I'm beside his desk now, I have no idea how I got here or even why I'm here...well I know why imp here, I won't admit it though.
"Tony?" that twice I've called him now, and he hasn't looked up, he seems focused on getting whatever inside this box perfectly.
"Yeah Katie?"
He's avoiding eye contact, that's never good, his tones strained obviously fake, his body language is defensive, and since when has he become defensive to me? Slight damp on his forehead means he's scared, just like me.
"Tony, are you...going, somewhere?" I don't want to know if the answers yes, oh god please don't say yes.
"why would you think that Kate?" strained voice again, this time though he flashes a strained fake gorgeous grin at me too, and for a split second he makes eye contact, and now I wish he didn't...there's so much pain and betrayal behind his eyes, so many negative emotions that he's kept bottled up and I feel awful because I haven't noticed until now, now when I may be too late to do anything about this, whatever this is that's killing him inside, his beautiful green eyes are cold and numb, god why didn't I notice? I'm an awful friend... partner.
"Because you're packing you're desk up"
I noticed that it was less personal, most of his things that were there this morning are gone, and he hasn't left, so they have to be in the box.
He snorts sarcastically, trying to play it down but I see it, I see the truth, for the first time in the last few weeks I see HIM, TONY, not the mask he's been wearing very well for the past few weeks, looking back I should of known, it's the little things, no sexist jokes when I said something that could of easily been turned into one, no excess bullying of McGee, he's slowly been shutting down, cutting us, cutting ME out of his life.
How could I have missed it?
I see it all, the hurt, the pain, loss, emptiness, there isn't a shadow of the former man that he was, and Tonys gone...he's just a shell, an empty, numb shell.
I'm at his side now, I've placed a hand on his knee and he tenses, since when did I have this effect on him, he used to relax when I touched him.
"Tony?" a softer tone, maybe he'll open up, just a little, I just want him to talk to me, but if I push him, he'll shut down and lock me out.
"What Katie?"
The walls are building, I need to do something, he's closing himself off from me, and this isn't what I wanted.
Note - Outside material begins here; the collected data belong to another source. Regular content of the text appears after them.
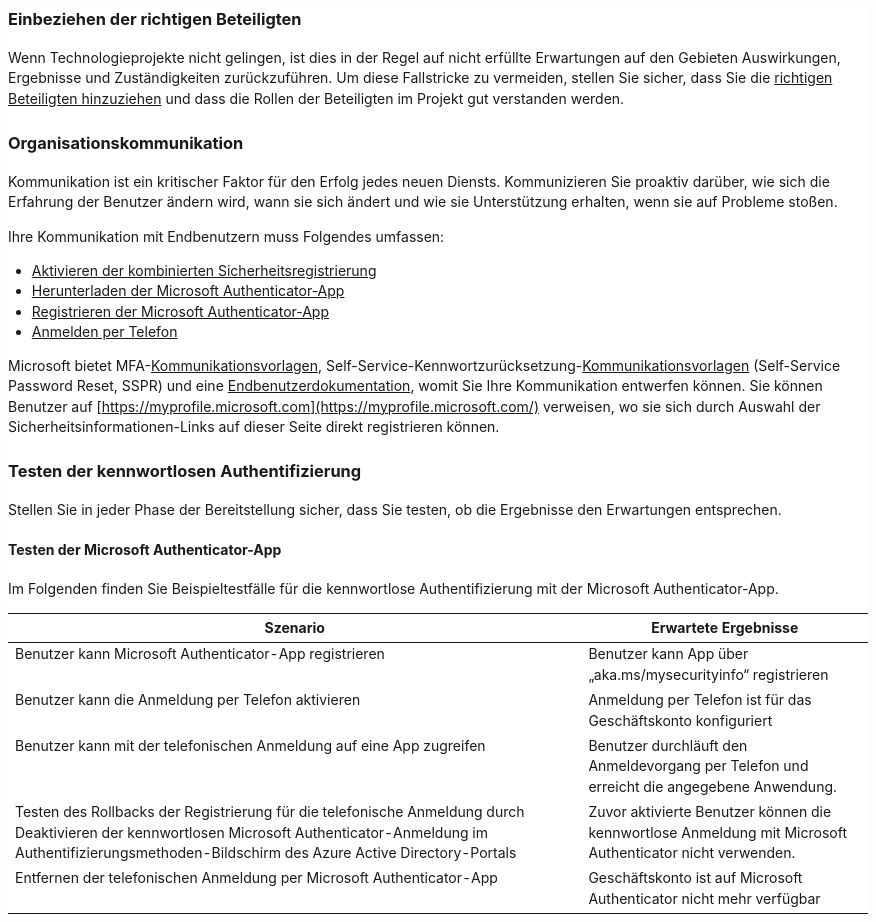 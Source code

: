 ### <a name="engage-the-right-stakeholders"></a>Einbeziehen der richtigen Beteiligten

Wenn Technologieprojekte nicht gelingen, ist dies in der Regel auf nicht erfüllte Erwartungen auf den Gebieten Auswirkungen, Ergebnisse und Zuständigkeiten zurückzuführen. Um diese Fallstricke zu vermeiden, stellen Sie sicher, dass Sie die [richtigen Beteiligten hinzuziehen](../fundamentals/active-directory-deployment-plans.md#include-the-right-stakeholders) und dass die Rollen der Beteiligten im Projekt gut verstanden werden.

### <a name="organization-communications"></a>Organisationskommunikation

Kommunikation ist ein kritischer Faktor für den Erfolg jedes neuen Diensts. Kommunizieren Sie proaktiv darüber, wie sich die Erfahrung der Benutzer ändern wird, wann sie sich ändert und wie sie Unterstützung erhalten, wenn sie auf Probleme stoßen.

Ihre Kommunikation mit Endbenutzern muss Folgendes umfassen:

- [Aktivieren der kombinierten Sicherheitsregistrierung](howto-authentication-passwordless-phone.md)
- [Herunterladen der Microsoft Authenticator-App](../user-help/user-help-auth-app-download-install.md)
- [Registrieren der Microsoft Authenticator-App](howto-authentication-passwordless-phone.md)
- [Anmelden per Telefon](../user-help/user-help-auth-app-sign-in.md)

Microsoft bietet MFA-[Kommunikationsvorlagen](https://aka.ms/mfatemplates), Self-Service-Kennwortzurücksetzung-[Kommunikationsvorlagen](https://www.microsoft.com/download/details.aspx?id=56768) (Self-Service Password Reset, SSPR) und eine [Endbenutzerdokumentation](../user-help/security-info-setup-signin.md), womit Sie Ihre Kommunikation entwerfen können. Sie können Benutzer auf [https://myprofile.microsoft.com](https://myprofile.microsoft.com/) verweisen, wo sie sich durch Auswahl der Sicherheitsinformationen-Links auf dieser Seite direkt registrieren können.

### <a name="testing-passwordless"></a>Testen der kennwortlosen Authentifizierung

Stellen Sie in jeder Phase der Bereitstellung sicher, dass Sie testen, ob die Ergebnisse den Erwartungen entsprechen.

#### <a name="testing-the-microsoft-authenticator-app"></a>Testen der Microsoft Authenticator-App

Im Folgenden finden Sie Beispieltestfälle für die kennwortlose Authentifizierung mit der Microsoft Authenticator-App.

| Szenario | Erwartete Ergebnisse |
| --- | --- |
| Benutzer kann Microsoft Authenticator-App registrieren | Benutzer kann App über „aka.ms/mysecurityinfo“ registrieren |
| Benutzer kann die Anmeldung per Telefon aktivieren | Anmeldung per Telefon ist für das Geschäftskonto konfiguriert |
| Benutzer kann mit der telefonischen Anmeldung auf eine App zugreifen | Benutzer durchläuft den Anmeldevorgang per Telefon und erreicht die angegebene Anwendung. |
| Testen des Rollbacks der Registrierung für die telefonische Anmeldung durch Deaktivieren der kennwortlosen Microsoft Authenticator-Anmeldung im Authentifizierungsmethoden-Bildschirm des Azure Active Directory-Portals | Zuvor aktivierte Benutzer können die kennwortlose Anmeldung mit Microsoft Authenticator nicht verwenden. |
| Entfernen der telefonischen Anmeldung per Microsoft Authenticator-App | Geschäftskonto ist auf Microsoft Authenticator nicht mehr verfügbar |
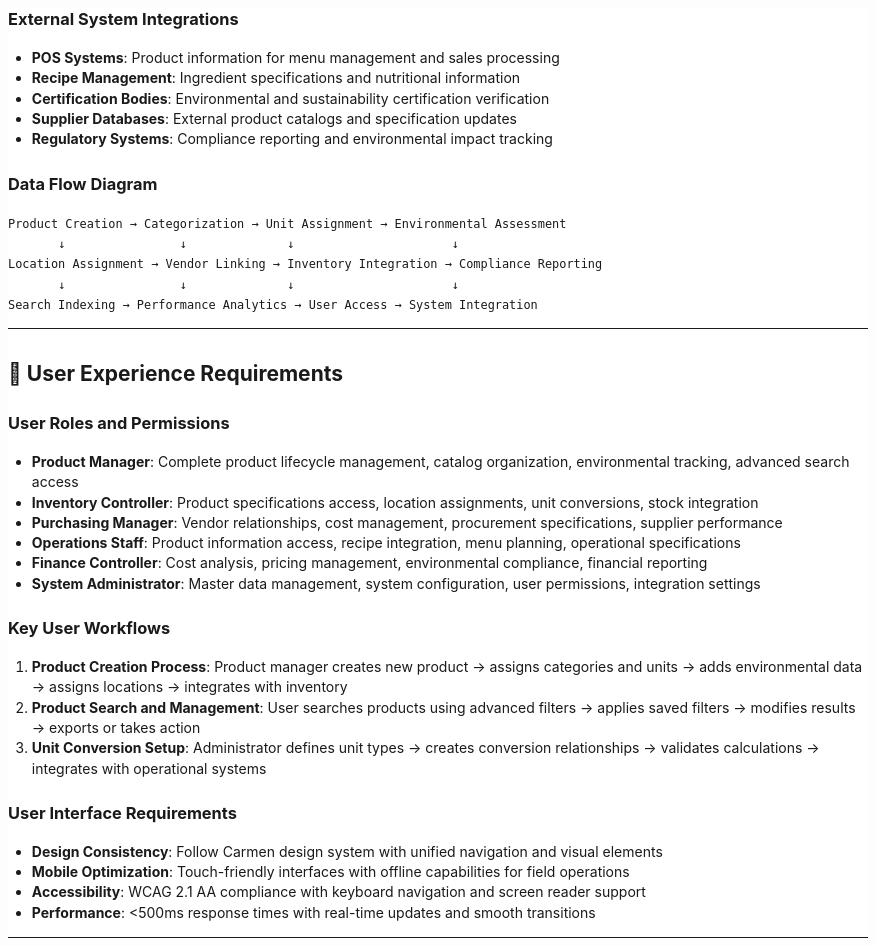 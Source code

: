 ### External System Integrations
- **POS Systems**: Product information for menu management and sales processing
- **Recipe Management**: Ingredient specifications and nutritional information
- **Certification Bodies**: Environmental and sustainability certification verification
- **Supplier Databases**: External product catalogs and specification updates
- **Regulatory Systems**: Compliance reporting and environmental impact tracking

### Data Flow Diagram
```
Product Creation → Categorization → Unit Assignment → Environmental Assessment
       ↓                ↓              ↓                      ↓
Location Assignment → Vendor Linking → Inventory Integration → Compliance Reporting
       ↓                ↓              ↓                      ↓
Search Indexing → Performance Analytics → User Access → System Integration
```

---

## 👤 User Experience Requirements

### User Roles and Permissions
- **Product Manager**: Complete product lifecycle management, catalog organization, environmental tracking, advanced search access
- **Inventory Controller**: Product specifications access, location assignments, unit conversions, stock integration
- **Purchasing Manager**: Vendor relationships, cost management, procurement specifications, supplier performance
- **Operations Staff**: Product information access, recipe integration, menu planning, operational specifications
- **Finance Controller**: Cost analysis, pricing management, environmental compliance, financial reporting
- **System Administrator**: Master data management, system configuration, user permissions, integration settings

### Key User Workflows
1. **Product Creation Process**: Product manager creates new product → assigns categories and units → adds environmental data → assigns locations → integrates with inventory
2. **Product Search and Management**: User searches products using advanced filters → applies saved filters → modifies results → exports or takes action
3. **Unit Conversion Setup**: Administrator defines unit types → creates conversion relationships → validates calculations → integrates with operational systems

### User Interface Requirements
- **Design Consistency**: Follow Carmen design system with unified navigation and visual elements
- **Mobile Optimization**: Touch-friendly interfaces with offline capabilities for field operations
- **Accessibility**: WCAG 2.1 AA compliance with keyboard navigation and screen reader support
- **Performance**: <500ms response times with real-time updates and smooth transitions

---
"can we...go somewhere private and talk?" its a risk, but maybe he'll bite...I need to know, I have to know if I can help with whatever is destroying this once imperfect but perfect man, I don't want to lose him.
Oh god...I can't believe I said that, at least not out loud, but still...me, Catlin Todd, doesn't want to lose Tony DiNozzo.
He sighs, he's going to object, I know him, so I need to strike first.
"Just a few minutes...please" I near enough beg.
He checks his watch and then weakly nods.
"Where?" he asks softly, even his tones turned numb now, he still avoids eye contact...is this about me? Am I the reason for so much pain?
"Abby's office?"
It's as private as you can get around here...well that or an interrogation room, but I don't think the surroundings of that room would do well to loosen his tongue.
We walk together in silence toward the elevator, we stand at opposite ends of the silver cube, he's looking anywhere but at me...but I...I cant take my eyes off him, I want to cry, beg him to open up to me, trust me like I do him, but I won't I'm stronger than that, besides he'd only freak out.
So here we stand, in silence on our way to a small glass office where...I hope, he'll open up to me.
Damn you Antony DiNozzo, damn you for making me feels these things.